#### Records for the exercise ####
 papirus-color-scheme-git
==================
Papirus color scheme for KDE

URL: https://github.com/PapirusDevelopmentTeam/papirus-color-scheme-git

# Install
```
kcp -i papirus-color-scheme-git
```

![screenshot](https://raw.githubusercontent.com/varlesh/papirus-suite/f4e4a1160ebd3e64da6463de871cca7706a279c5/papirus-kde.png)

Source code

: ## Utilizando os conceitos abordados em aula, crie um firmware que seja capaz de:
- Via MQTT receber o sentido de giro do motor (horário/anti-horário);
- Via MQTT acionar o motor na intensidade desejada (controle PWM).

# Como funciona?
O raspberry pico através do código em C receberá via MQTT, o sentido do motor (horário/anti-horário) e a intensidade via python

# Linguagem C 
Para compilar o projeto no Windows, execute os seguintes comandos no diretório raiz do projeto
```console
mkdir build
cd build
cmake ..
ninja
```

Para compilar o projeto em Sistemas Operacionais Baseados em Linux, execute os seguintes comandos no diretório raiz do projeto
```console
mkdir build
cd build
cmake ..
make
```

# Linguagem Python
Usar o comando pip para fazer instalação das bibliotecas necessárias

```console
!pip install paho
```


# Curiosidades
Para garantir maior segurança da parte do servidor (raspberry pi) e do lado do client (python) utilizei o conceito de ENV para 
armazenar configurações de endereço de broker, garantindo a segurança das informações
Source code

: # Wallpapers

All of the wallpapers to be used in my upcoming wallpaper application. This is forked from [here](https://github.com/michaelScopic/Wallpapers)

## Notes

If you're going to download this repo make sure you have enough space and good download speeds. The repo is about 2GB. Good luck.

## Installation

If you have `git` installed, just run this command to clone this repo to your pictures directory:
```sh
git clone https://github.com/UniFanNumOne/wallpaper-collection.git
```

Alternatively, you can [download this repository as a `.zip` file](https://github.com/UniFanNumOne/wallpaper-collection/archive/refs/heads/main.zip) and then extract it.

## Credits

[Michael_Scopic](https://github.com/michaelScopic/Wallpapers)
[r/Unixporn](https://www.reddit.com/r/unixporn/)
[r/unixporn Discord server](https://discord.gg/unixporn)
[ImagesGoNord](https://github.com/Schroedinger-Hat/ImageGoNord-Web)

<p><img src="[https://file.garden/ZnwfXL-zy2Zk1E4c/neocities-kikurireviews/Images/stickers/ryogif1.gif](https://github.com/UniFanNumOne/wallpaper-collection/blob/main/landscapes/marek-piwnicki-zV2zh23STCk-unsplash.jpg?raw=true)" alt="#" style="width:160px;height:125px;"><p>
####
Task details: Which lines of the data include the word "download"? Copy each one.

Reply to the task:
If you're going to download this repo make sure you have enough space and good download speeds. The repo is about 2GB. Good luck.
Alternatively, you can [download this repository as a `.zip` file](https://github.com/UniFanNumOne/wallpaper-collection/archive/refs/heads/main.zip) and then extract it.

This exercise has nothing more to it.